Vintsent Dunin-Martsinkevich: personality and work



Overview

Dunin-Martsinkevich

Vintsent DUNIN-MARTSINKEVICH, the classic author of Belarusian literature, one of the founders of new Belarusian literature and dramatic art, poet, theatrical figure, public man.

He was born 4 February 1808 (new calendar) at the Paniushkavichi grange, Bobruisk district, Minsk province (now in Bobruisk district, Mogilev region) into the noble family of Yan (Ivan) Dunin-Martsinkevich and Martsiana nee Niadzvedzki. The boy, named Vintsent Yakub, was baptized at the Parish Catholic Church in Bobruisk.
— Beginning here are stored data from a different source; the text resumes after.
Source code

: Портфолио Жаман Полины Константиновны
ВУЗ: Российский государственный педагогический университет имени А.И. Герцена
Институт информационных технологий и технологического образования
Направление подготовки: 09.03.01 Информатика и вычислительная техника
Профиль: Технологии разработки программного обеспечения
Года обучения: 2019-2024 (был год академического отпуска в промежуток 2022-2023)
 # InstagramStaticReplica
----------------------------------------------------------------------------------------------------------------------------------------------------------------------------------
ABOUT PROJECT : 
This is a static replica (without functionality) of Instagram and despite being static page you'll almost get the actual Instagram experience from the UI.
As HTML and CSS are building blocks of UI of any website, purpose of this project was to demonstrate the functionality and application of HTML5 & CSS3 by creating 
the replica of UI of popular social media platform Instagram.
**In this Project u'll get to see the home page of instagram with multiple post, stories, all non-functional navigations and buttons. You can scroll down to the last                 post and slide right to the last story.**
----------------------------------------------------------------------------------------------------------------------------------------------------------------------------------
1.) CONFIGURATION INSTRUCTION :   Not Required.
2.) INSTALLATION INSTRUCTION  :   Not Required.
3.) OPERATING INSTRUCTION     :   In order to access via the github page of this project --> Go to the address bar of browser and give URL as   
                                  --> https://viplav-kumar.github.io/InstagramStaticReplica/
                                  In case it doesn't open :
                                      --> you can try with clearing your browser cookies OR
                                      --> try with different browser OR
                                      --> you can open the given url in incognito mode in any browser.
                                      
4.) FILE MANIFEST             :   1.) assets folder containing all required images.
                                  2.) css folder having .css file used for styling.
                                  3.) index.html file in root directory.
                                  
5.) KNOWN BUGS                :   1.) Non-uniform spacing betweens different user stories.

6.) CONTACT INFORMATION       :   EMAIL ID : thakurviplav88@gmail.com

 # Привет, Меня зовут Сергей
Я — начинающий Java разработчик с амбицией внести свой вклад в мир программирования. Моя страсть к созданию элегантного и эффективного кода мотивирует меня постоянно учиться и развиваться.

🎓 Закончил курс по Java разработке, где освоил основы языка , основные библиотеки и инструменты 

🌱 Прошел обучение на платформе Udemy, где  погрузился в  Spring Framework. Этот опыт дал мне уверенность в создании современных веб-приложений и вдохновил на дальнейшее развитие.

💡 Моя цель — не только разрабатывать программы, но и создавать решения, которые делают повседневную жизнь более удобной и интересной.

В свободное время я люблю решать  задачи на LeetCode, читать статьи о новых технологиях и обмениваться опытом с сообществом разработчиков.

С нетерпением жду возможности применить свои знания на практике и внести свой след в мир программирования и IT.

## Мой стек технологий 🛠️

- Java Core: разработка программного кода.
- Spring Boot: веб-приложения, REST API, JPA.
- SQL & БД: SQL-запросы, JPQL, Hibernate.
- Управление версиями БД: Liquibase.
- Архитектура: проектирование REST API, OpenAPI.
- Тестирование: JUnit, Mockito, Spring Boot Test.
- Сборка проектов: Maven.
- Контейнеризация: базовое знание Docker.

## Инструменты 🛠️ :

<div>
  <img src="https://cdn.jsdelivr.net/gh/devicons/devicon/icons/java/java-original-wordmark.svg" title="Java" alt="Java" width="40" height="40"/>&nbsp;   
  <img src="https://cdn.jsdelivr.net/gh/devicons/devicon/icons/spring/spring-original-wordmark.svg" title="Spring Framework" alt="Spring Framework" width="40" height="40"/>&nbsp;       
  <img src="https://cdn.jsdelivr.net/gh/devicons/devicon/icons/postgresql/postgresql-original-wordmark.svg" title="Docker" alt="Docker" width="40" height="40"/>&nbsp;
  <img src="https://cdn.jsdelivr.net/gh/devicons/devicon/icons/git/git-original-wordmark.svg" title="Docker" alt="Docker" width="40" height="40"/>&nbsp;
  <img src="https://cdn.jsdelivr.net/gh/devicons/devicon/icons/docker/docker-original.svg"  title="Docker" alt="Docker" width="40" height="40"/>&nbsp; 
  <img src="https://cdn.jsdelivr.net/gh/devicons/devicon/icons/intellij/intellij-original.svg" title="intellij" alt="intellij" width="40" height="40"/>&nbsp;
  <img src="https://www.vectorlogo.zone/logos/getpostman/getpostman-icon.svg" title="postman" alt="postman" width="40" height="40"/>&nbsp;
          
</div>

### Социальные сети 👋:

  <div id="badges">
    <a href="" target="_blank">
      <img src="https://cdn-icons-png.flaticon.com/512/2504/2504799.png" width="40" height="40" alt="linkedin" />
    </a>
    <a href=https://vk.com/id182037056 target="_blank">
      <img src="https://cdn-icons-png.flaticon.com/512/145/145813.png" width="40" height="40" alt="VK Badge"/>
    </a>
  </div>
In the 17th century, the writer’s ancestors possessed the estate of Martsinkevichi in the Smolensk province. The family had its own coat-of-arms called “Lebed” (Swan) and enjoyed the rights of the nobility. Vintsent’s parents, however, did not have their own land and rented the Paniushkavichi grange from their brother-in-law, Stanislau Bogush-Sestrantsevich, an archbishop of Mogilev, later a metropolitan for Roman-Catholic churches in the Russian empire. It should be noted that Dunin-Martsinkevich had to repeatedly confirm his noble origin in order to settle various personal and family affairs as the bureaucratic system of imperial Russia demanded this.

Vintsent’s boyhood years are little documented. He lost his father early. It was thought that in 1824 he finished the district school in Bobruisk but, according to some new data, in 1819 he was sent to Saint Petersburg in care of S. Bogush-Sestrantsevich, a highly educated man, Slavonic scholar, writer, member of the Russian Academy of Sciences, who personally supervised his education. The story tells that the young Dunin-Martsinkevich entered the Medical and Surgical Academy in St Petersburg but abandoned his studies because he could not stay in the anatomy room.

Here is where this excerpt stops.